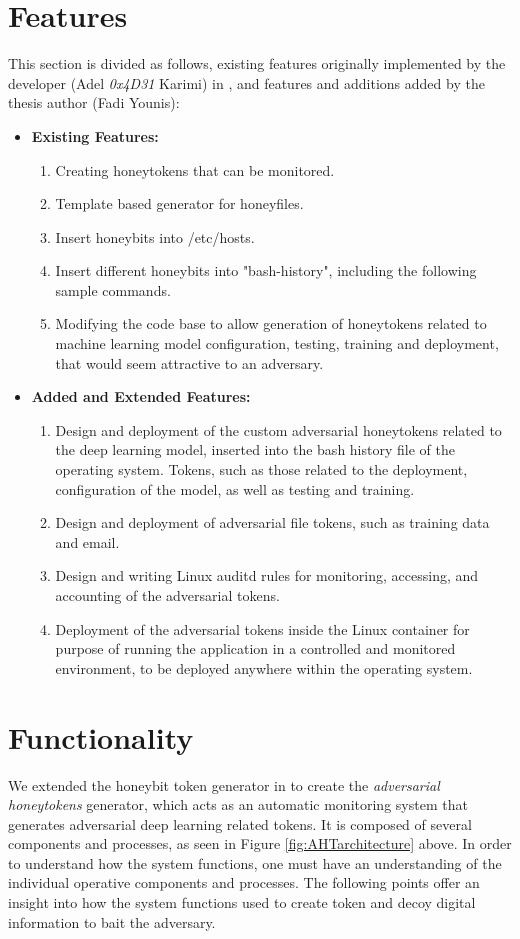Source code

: \documentclass[grad,lot,lof,11pt,oneside,onehalfspace]{RUthesis}
\begin{document}
\section{Features}
This section is divided as follows, existing features originally implemented by the developer (Adel \textit{0x4D31} Karimi) in \cite{ka_honeybits:_2018}, and features and additions added by the thesis author (Fadi Younis):
\begin{itemize}
	\item \textbf{Existing Features:}
	\begin{enumerate}
			\item Creating honeytokens that can be monitored.
			\item Template based generator for honeyfiles.
			\item Insert honeybits into /etc/hosts.
			\item Insert different honeybits into "bash-history", including the following sample commands.
			\item Modifying the code base to allow generation of honeytokens related to machine learning model configuration, testing, training and deployment, that would seem attractive to an adversary.
	\end{enumerate}
	\item \textbf{Added and Extended Features:}
		\begin{enumerate}
			\item  Design and deployment of the custom adversarial honeytokens related to the deep learning model, inserted into the bash history file of the operating system. Tokens, such as those related to the deployment, configuration of the model, as well as testing and training. 
			\item Design and deployment of adversarial file tokens, such as training data and email. 
			\item  Design and writing Linux auditd rules for monitoring, accessing, and accounting of the adversarial tokens. 
            \item Deployment of the adversarial tokens inside the Linux container for purpose of running the application in a controlled and monitored environment, to be deployed anywhere within the operating system.
		\end{enumerate}
\end{itemize}
\section{Functionality}
We extended the honeybit token generator in \cite{ka_honeybits:_2018} to create the \textit{adversarial honeytokens} generator, which acts as an automatic monitoring
system that generates adversarial deep learning related tokens. It is composed of several components and processes, as seen in Figure \ref{fig:AHTarchitecture} above. In order to understand how the system functions, one must have an understanding of the individual operative components and processes. The following points offer an insight into how the system functions used to create token and decoy digital information to bait the adversary. 
\end{document}
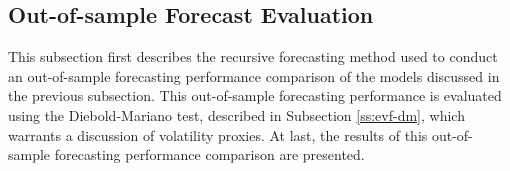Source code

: 
\newpage
\subsection{Out-of-sample Forecast Evaluation}\label{ss:app-oos-forecast}
This subsection first describes the recursive forecasting method used to conduct an out-of-sample forecasting performance comparison of the models discussed in the previous subsection. This out-of-sample forecasting performance is evaluated using the Diebold-Mariano test, described in Subsection \ref{ss:evf-dm}, which warrants a discussion of volatility proxies. At last, the results of this out-of-sample forecasting performance comparison are presented.

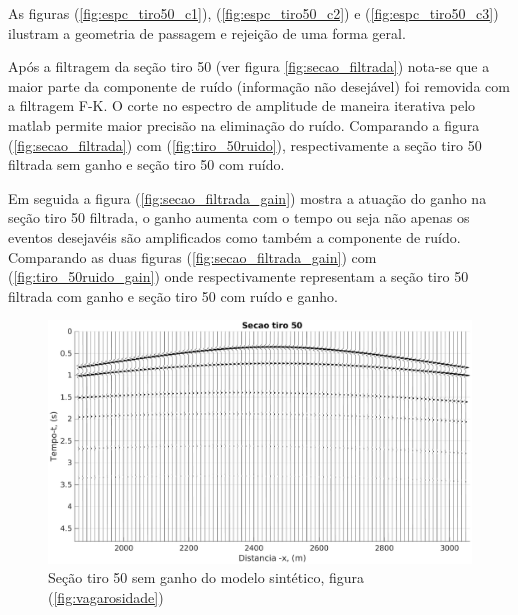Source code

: As figuras (\ref{fig:espc_tiro50_c1}), (\ref{fig:espc_tiro50_c2}) e (\ref{fig:espc_tiro50_c3}) ilustram a geometria de passagem e rejeição de uma forma geral.

Após a filtragem da seção tiro 50 (ver figura \ref{fig:secao_filtrada}) nota-se que a maior parte da componente de ruído (informação não desejável) foi removida com a filtragem F-K. O corte no espectro de amplitude de maneira iterativa pelo matlab permite maior precisão na eliminação do ruído. Comparando a figura (\ref{fig:secao_filtrada}) com (\ref{fig:tiro_50ruido}), respectivamente a seção tiro 50 filtrada sem ganho e seção tiro 50 com ruído.

Em seguida a figura (\ref{fig:secao_filtrada_gain}) mostra a atuação do ganho na seção tiro 50 filtrada, o ganho aumenta com o tempo ou seja não apenas os eventos desejavéis são amplificados como também a componente de ruído. Comparando as duas figuras (\ref{fig:secao_filtrada_gain}) com (\ref{fig:tiro_50ruido_gain}) onde respectivamente representam a seção tiro 50 filtrada com ganho e seção tiro 50 com ruído e ganho. 

\begin{landscape}
\begin{figure}[H]
\centering
\includegraphics[totalheight=14cm]{figuras/cap3/secao_tiro50.eps}
\caption{Seção tiro 50 sem ganho do modelo sintético, figura (\ref{fig:vagarosidade})}
\label{fig:tiro_50}
\end{figure}
\end{landscape}

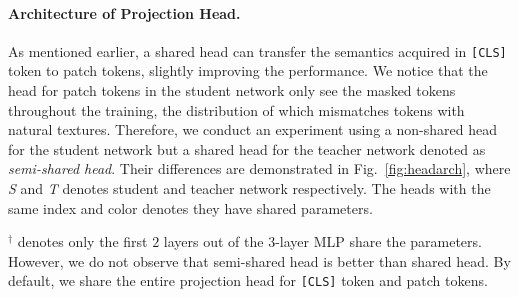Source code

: \documentclass{article} %
\begin{document}
\paragraph{Architecture of Projection Head.} 
As mentioned earlier, a shared head can transfer the semantics acquired in \texttt{[CLS]} token to patch tokens, slightly improving the performance. 
We notice that the head for patch tokens in the student network only see the masked tokens throughout the training, the distribution of which mismatches tokens with natural textures. 
Therefore, we conduct an experiment using a non-shared head for the student network but a shared head for the teacher network denoted as \textit{semi-shared head}. 
Their differences are demonstrated in Fig.~\ref{fig:headarch}, where \textit{S} and \textit{T} denotes student and teacher network respectively. The heads with the same index and color denotes they have shared parameters. 
\vspace{-0.3cm}
\begin{table}[H]
\centering
{}
\end{table}
\vspace{-0.7cm}
$^\dag$ denotes only the first $2$ layers out of the $3$-layer MLP share the parameters. However, we do not observe that semi-shared head is better than shared head. By default, we share the entire projection head for \texttt{[CLS]} token and patch tokens.
\end{document}
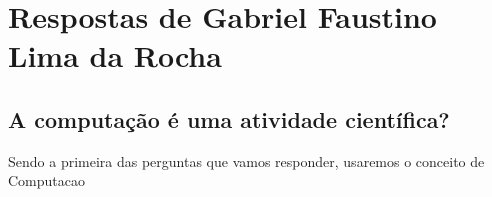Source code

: \section{Respostas de Gabriel Faustino Lima da Rocha}

\subsection{A computação é uma atividade científica?}

Sendo a primeira das perguntas que vamos responder, usaremos o conceito de \gls{Computacao}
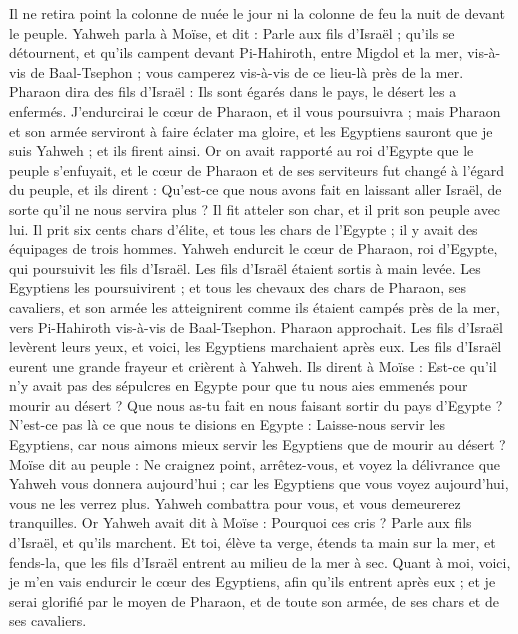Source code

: \begin{multicols}{2}
Il ne retira point la colonne de nuée le jour ni la colonne de feu la nuit de devant le peuple.
\VerseOne{}Yahweh parla à Moïse, et dit :
Parle aux fils d'Israël ; qu'ils se détournent, et qu'ils campent devant Pi-Hahiroth, entre Migdol et la mer, vis-à-vis de Baal-Tsephon ; vous camperez vis-à-vis de ce lieu-là près de la mer.
Pharaon dira des fils d'Israël : Ils sont égarés dans le pays, le désert les a enfermés.
J'endurcirai le cœur de Pharaon, et il vous poursuivra ; mais Pharaon et son armée serviront à faire éclater ma gloire, et les Egyptiens sauront que je suis Yahweh ; et ils firent ainsi.
Or on avait rapporté au roi d'Egypte que le peuple s'enfuyait, et le cœur de Pharaon et de ses serviteurs fut changé à l'égard du peuple, et ils dirent : Qu'est-ce que nous avons fait en laissant aller Israël, de sorte qu'il ne nous servira plus ?
Il fit atteler son char, et il prit son peuple avec lui.
Il prit six cents chars d'élite, et tous les chars de l'Egypte ; il y avait des équipages de trois hommes.
Yahweh endurcit le cœur de Pharaon, roi d'Egypte, qui poursuivit les fils d'Israël. Les fils d'Israël étaient sortis à main levée.
Les Egyptiens les poursuivirent ; et tous les chevaux des chars de Pharaon, ses cavaliers, et son armée les atteignirent comme ils étaient campés près de la mer, vers Pi-Hahiroth vis-à-vis de Baal-Tsephon.
Pharaon approchait. Les fils d'Israël levèrent leurs yeux, et voici, les Egyptiens marchaient après eux. Les fils d'Israël eurent une grande frayeur et crièrent à Yahweh.
Ils dirent à Moïse : Est-ce qu'il n'y avait pas des sépulcres en Egypte pour que tu nous aies emmenés pour mourir au désert ? Que nous as-tu fait en nous faisant sortir du pays d'Egypte ?
N’est-ce pas là ce que nous te disions en Egypte : Laisse-nous servir les Egyptiens, car nous aimons mieux servir les Egyptiens que de mourir au désert ?
Moïse dit au peuple : Ne craignez point, arrêtez-vous, et voyez la délivrance que Yahweh vous donnera aujourd'hui ; car les Egyptiens que vous voyez aujourd'hui, vous ne les verrez plus.
Yahweh combattra pour vous, et vous demeurerez tranquilles.
Or Yahweh avait dit à Moïse : Pourquoi ces cris ? Parle aux fils d'Israël, et qu'ils marchent.
Et toi, élève ta verge, étends ta main sur la mer, et fends-la, que les fils d'Israël entrent au milieu de la mer à sec.
Quant à moi, voici, je m'en vais endurcir le cœur des Egyptiens, afin qu'ils entrent après eux ; et je serai glorifié par le moyen de Pharaon, et de toute son armée, de ses chars et de ses cavaliers.

\end{multicols}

WORK ORDER:
Within the listing, count the lines that contain the word "which", and give the count by itself.

TASK SOLUTION:
3